You can use solar tubes as an alternative to traditional skylights. Light louvers can also be installed in the upper parts of the windows to direct the available light upward onto the ceiling.

An alternative to purchasing feed for wildlife is to intentionally plant certain things that they can use as a food source that you can also use. For example, I always let a couple of lambs quarter plants grow to their full size without pulling or pruning them. Once they go to seed and cold weather sets in the birds will eat and scatter the seed. This gives them a food source and provides me with a free crop the following spring.
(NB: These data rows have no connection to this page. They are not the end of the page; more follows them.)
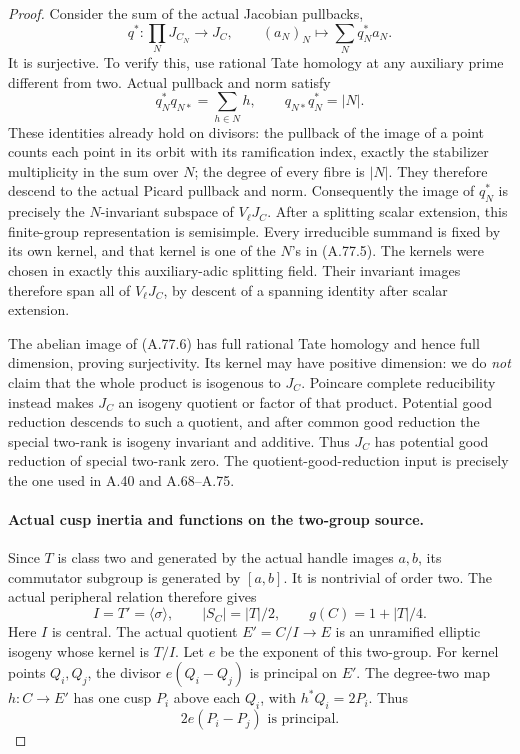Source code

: \begin{proof}
Consider the sum of the actual Jacobian pullbacks,
\[
       q^*:\prod_N J_{C_N}\longrightarrow J_C,
                  \qquad (a_N)_N\longmapsto\sum_Nq_N^*a_N.
                                                        \tag{A.77.6}
\]
It is surjective. To verify this, use rational Tate
homology at any auxiliary prime different from two.
Actual pullback and norm satisfy
\[
                 q_N^*q_{N*}=\sum_{h\in N}h,
          \qquad q_{N*}q_N^*=|N|.                    \tag{A.77.7}
\]
These identities already hold on divisors: the pullback of
 the image of a point counts each point in its orbit with
 its ramification index, exactly the stabilizer multiplicity
 in the sum over \(N\); the degree of every fibre is \(\lvert N\rvert\).
 They therefore descend to the actual Picard pullback and norm.
 Consequently the image of \(q_N^*\) is precisely
the \(N\)-invariant subspace of \(V_\ell J_C\).
After a splitting scalar extension, this finite-group
representation is semisimple. Every irreducible summand
is fixed by its own kernel, and that kernel is one of
the \(N\)'s in (A.77.5). The kernels were chosen in exactly this auxiliary-adic
splitting field. Their invariant images therefore span
all of \(V_\ell J_C\), by descent of a spanning
identity after scalar extension.

The abelian image of (A.77.6) has full rational Tate
homology and hence full dimension, proving surjectivity.
Its kernel may have positive dimension: we do \emph{not}
claim that the whole product is isogenous to \(J_C\).
Poincare complete reducibility instead makes \(J_C\)
an isogeny quotient or factor of that product. Potential
good reduction descends to such a quotient, and after
common good reduction the special two-rank is isogeny
invariant and additive. Thus \(J_C\) has potential
good reduction of special two-rank zero.
The quotient-good-reduction input is precisely the
one used in A.40 and A.68--A.75.
\cite[Corollary 2 to Theorem 1]{fghSerreTate1968}

\paragraph{Actual cusp inertia and functions on the two-group source.}
Since \(T\) is class two and generated by the actual
handle images \(a,b\), its commutator subgroup is
generated by \([a,b]\). It is nontrivial of order
two. The actual peripheral relation therefore gives
\[
 I=T'=\langle\sigma\rangle,
 \qquad |S_C|=|T|/2,
 \qquad g(C)=1+|T|/4.                                 \tag{A.77.8}
\]
Here \(I\) is central. The actual quotient
\(E'=C/I\to E\) is an unramified elliptic isogeny
whose kernel is \(T/I\). Let \(e\) be the exponent
of this two-group. For kernel points \(Q_i,Q_j\),
the divisor \(e(Q_i-Q_j)\) is principal on \(E'\).
The degree-two map \(h:C\to E'\) has one cusp
\(P_i\) above each \(Q_i\), with \(h^*Q_i=2P_i\).
Thus
\[
                        2e(P_i-P_j)\text{ is principal}.
                                                        \tag{A.77.9}
\]


\end{proof}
I have done the same thing with sunflowers, although I usually harvest the seed head before the squirrels get them and set them out later for the birds. I also have a couple of highbush cranberry bushes that provide privacy for me and late winter food for birds.

I have no experience with ducks, but my understanding is that they imprint on their owners if you get them when they're young enough and basically stick around because they're part of the family.

Thanks Thomas

Confirmation on feeding birds-planting so you invite and can sustain other creatures is definately loving. Im gathering using bird seed is not natural and therefore other ways of "feeding birds" like plants in general, is the more proper choice- am i understanding correctly?

How are your sky light alternatives used or how do they opprate? My thought of any type of design that brings light from above (like a roof) presents very difficult upkeeping for them to be clean. Would love to know more, thanks!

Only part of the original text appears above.